Emma Shackleton  0:00  

because there is a sequence to success if you like, let's take emotional regulation as an example. What we want is for the child to deploy calming down strategies at the correct time, that is when they get angry. But here's the rub. If we only teach the calming down strategies, even really good ones that work, they will only work when they are deployed at the correct time. So if the child doesn't recognise that they are getting worked up, chances are it'll be too late and there'll be a meltdown or an explosion before the child has even had chance to deploy that perfect strategy.

Simon Currigan  0:38  

Welcome to the school behaviour secrets podcast. I'm your host, Simon Currigan. My co host is Emma Shackleton and we're obsessed with helping teachers, school leaders, parents, and of course students. When classroom behaviour gets in the way of success. We're going to share the tried and tested secrets to classroom management, behavioural special needs power school strategy, and more. All with the aim of helping your students reach their true potential.
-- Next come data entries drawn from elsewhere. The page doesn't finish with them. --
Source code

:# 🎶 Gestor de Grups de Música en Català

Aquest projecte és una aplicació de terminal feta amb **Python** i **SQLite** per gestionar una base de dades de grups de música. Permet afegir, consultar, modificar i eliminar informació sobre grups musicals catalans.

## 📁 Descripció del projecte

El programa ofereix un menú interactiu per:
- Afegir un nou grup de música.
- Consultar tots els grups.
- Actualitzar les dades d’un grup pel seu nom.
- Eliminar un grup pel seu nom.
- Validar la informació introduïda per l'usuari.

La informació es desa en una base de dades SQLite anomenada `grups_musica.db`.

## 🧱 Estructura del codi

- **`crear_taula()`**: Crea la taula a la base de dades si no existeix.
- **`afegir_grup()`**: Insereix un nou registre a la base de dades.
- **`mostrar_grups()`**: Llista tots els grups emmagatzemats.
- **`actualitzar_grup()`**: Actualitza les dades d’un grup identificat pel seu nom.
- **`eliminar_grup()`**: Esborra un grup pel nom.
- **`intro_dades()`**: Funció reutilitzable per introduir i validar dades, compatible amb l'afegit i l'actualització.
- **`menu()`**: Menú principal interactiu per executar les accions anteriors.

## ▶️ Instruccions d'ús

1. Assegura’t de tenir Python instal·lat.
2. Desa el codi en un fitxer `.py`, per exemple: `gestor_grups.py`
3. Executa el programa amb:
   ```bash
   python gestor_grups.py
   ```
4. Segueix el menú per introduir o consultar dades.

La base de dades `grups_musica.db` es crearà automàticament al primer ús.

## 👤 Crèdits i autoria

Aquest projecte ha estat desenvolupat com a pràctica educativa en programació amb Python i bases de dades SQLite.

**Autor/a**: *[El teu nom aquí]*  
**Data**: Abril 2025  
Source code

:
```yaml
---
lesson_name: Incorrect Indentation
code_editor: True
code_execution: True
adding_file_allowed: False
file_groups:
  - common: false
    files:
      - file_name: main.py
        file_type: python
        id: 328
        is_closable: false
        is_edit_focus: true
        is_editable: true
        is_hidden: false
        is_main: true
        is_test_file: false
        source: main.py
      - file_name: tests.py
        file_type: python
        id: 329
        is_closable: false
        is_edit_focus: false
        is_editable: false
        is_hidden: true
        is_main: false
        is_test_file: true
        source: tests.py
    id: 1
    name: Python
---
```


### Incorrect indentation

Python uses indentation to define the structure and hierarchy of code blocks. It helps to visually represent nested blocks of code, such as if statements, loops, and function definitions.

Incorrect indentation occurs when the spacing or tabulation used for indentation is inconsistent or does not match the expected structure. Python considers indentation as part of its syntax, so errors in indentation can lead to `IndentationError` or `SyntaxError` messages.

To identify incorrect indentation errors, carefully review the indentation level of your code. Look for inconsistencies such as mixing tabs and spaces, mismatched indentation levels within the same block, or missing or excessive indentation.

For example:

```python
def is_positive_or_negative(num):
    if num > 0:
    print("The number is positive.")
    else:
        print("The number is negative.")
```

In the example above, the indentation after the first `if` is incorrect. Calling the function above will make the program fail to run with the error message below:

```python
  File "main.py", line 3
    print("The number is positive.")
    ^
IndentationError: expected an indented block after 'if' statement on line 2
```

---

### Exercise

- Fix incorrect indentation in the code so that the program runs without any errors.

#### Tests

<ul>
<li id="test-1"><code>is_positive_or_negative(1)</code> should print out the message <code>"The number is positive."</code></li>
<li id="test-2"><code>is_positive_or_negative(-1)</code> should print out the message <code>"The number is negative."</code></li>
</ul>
Plus, we'll be letting you eavesdrop on our conversations with thought leaders from around the world. So you'll get to hear the latest evidence based strategies before anyone else. This is the school behaviour secrets podcast. Hi there, Simon Currigan here and welcome to this week's essentials episode of school behaviour secrets a snackable episode where I share with you an important strategy or idea from an earlier episode that can impact how you support the children in your school with their social, emotional and mental health needs. And this week, we're going all the way back to Episode 15 where we shared 11 key questions that make or break SMH interventions in school. These are the things to bear in mind before you put in place a programme of support to make sure everything is ready to boost your pupils odds of success.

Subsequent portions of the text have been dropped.